I knew something unusual was happening when one of the workers from the main parking lot approached the mercantile. It was the middle of a busy Friday, and I didn’t think she’d have walked over without a good reason.

I just happened to be outside talking to Javier the camp host when Cindy the parking lot attendant walked up. She told us a girl had broken her arm on the trail. Cindy had walked over to the store with the girl’s father.

Do you want me to call 911? I asked. Cindy said yes, and the man nodded. His eyes looked blank, and he seemed exceptionally calm.

I burst into the Mercantile and asked the other clerk for the phone. A girl broke her arm on the trail! I explained. The other clerk handed over the phone, and I punched in 9-1-1.

I saw the father had followed in into the Mercantile. I’m going to coach you so you can tell them how to get here, I told the dad. He continued to look blank, as if there were nothing going on behind his eyes.

Calling 911 (or AAA, for that matter) from the Mercantile was an ordeal. Since the campground didn’t have an actual street address, the dispatcher always had great difficulty finding our location. An address associated with our phone number did pop up on the dispatcher’s computer screen, but that address was fudged and existed in a tiny community fifteen miles from our phone’s actual location. Invariably, the dispatcher asked for the nearest cross street, which was a few miles away. After four years on the mountain, I knew what to say to get the help visitors needed, but most tourists barely knew where they were, much less how to convey that information to someone in an office in a city in the valley.

In the long seconds between the rings of the phone, I asked the dad where he was from.

France, he said with a thick accent.

My plan of coaching him went out the window. A language barrier on top of our remote location would have simply been too complicated. I decided to speak to the dispatcher myself.

The language barrier also explained the dad’s blank expression. He wasn’t necessarily drugged up or tuned out; maybe he only understood a small fraction of the words being spoken around him.

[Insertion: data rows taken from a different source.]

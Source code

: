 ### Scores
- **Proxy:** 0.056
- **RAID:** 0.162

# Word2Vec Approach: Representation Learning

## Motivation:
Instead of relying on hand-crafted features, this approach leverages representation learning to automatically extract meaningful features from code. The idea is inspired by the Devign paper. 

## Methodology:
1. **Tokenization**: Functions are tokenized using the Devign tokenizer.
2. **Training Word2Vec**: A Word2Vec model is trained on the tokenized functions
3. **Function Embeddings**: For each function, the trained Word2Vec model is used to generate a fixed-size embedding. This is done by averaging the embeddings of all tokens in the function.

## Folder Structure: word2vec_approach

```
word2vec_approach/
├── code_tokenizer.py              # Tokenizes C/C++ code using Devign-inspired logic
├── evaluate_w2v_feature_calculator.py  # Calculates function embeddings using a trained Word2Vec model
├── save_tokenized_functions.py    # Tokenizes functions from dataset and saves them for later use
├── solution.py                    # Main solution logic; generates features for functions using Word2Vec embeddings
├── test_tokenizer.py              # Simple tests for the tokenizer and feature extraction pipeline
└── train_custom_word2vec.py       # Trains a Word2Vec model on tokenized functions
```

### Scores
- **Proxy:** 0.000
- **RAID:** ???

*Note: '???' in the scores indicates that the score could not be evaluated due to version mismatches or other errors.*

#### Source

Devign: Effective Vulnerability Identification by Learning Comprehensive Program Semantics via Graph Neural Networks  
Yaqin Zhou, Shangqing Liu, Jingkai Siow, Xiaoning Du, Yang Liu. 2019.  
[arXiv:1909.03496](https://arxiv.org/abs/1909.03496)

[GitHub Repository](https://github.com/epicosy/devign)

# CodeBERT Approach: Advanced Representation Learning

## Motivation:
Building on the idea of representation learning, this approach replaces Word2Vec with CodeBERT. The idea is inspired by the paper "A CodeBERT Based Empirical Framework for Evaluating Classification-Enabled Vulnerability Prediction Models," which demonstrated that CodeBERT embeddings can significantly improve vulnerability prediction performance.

The 911 operator answered the phone and asked about my emergency. I explained a girl had broken her arm and the father was French, so I was helping by making the call. Then I said we were in a remote location, thus beginning the ordeal of explaining where to send the first responders.

Once the dispatcher finally pinpointed our location, she had some questions about the situation.

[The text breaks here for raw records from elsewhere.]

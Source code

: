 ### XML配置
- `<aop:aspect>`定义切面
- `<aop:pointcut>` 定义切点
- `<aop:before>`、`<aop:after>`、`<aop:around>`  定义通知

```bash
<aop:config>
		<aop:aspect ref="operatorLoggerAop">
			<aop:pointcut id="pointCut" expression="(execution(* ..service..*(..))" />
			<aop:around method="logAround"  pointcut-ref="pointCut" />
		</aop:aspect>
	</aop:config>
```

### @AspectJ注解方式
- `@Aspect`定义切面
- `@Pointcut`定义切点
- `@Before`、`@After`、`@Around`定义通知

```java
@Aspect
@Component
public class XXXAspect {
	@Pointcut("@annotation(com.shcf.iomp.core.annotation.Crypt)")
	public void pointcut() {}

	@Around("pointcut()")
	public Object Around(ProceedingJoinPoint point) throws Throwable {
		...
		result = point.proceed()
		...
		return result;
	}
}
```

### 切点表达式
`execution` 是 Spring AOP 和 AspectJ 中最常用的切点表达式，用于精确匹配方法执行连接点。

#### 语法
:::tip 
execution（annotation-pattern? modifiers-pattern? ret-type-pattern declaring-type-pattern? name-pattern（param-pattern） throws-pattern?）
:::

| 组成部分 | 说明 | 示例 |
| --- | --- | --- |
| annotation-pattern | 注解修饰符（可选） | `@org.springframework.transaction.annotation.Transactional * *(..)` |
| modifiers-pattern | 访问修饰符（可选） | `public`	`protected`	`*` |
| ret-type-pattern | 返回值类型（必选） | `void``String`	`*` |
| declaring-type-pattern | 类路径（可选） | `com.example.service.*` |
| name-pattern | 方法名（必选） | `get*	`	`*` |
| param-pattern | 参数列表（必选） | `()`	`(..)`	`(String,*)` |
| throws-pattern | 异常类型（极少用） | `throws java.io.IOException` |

She asked how old the girl was. I relayed the question to the father.

Ten, he replied after a moment’s thought.

I gave the information to the dispatcher, then she asked how the injury occurred.

Again I conveyed the question to the father, and this time had had to think for a longer while.

She fell from a horizontal tree, he finally said.

It’s dangerous to climb on horizontal trees!

I repeated his words to the dispatcher, who seemed satisfied with the answer. She then said she was going to connect me with the ambulance company so I could explain our location to their dispatcher. Oh joy.

Moments after I’d walked into the Mercantile and asked for the phone, moments after the father of the girl with the broken arm had followed me in, a tall, imposing woman with a French accent had also come into the store. I found out later from Cindy that this woman had been translating for Cindy and the family of the girl with the broken arm. I didn’t get a good look at the woman, but I clearly heard her tell the father (in English!) that she was giving him a tablet to give to her daughter. It was a pain reliever, she said. You must trust me! she said. I didn’t mention the tablet to the 911 dispatcher because I didn’t know what the drug was or if the girl had actually ingested it. (Later, after he father had left and then returned, I asked him is the girl had taken the tablet. He said she had, then told me it was ibuprofen.)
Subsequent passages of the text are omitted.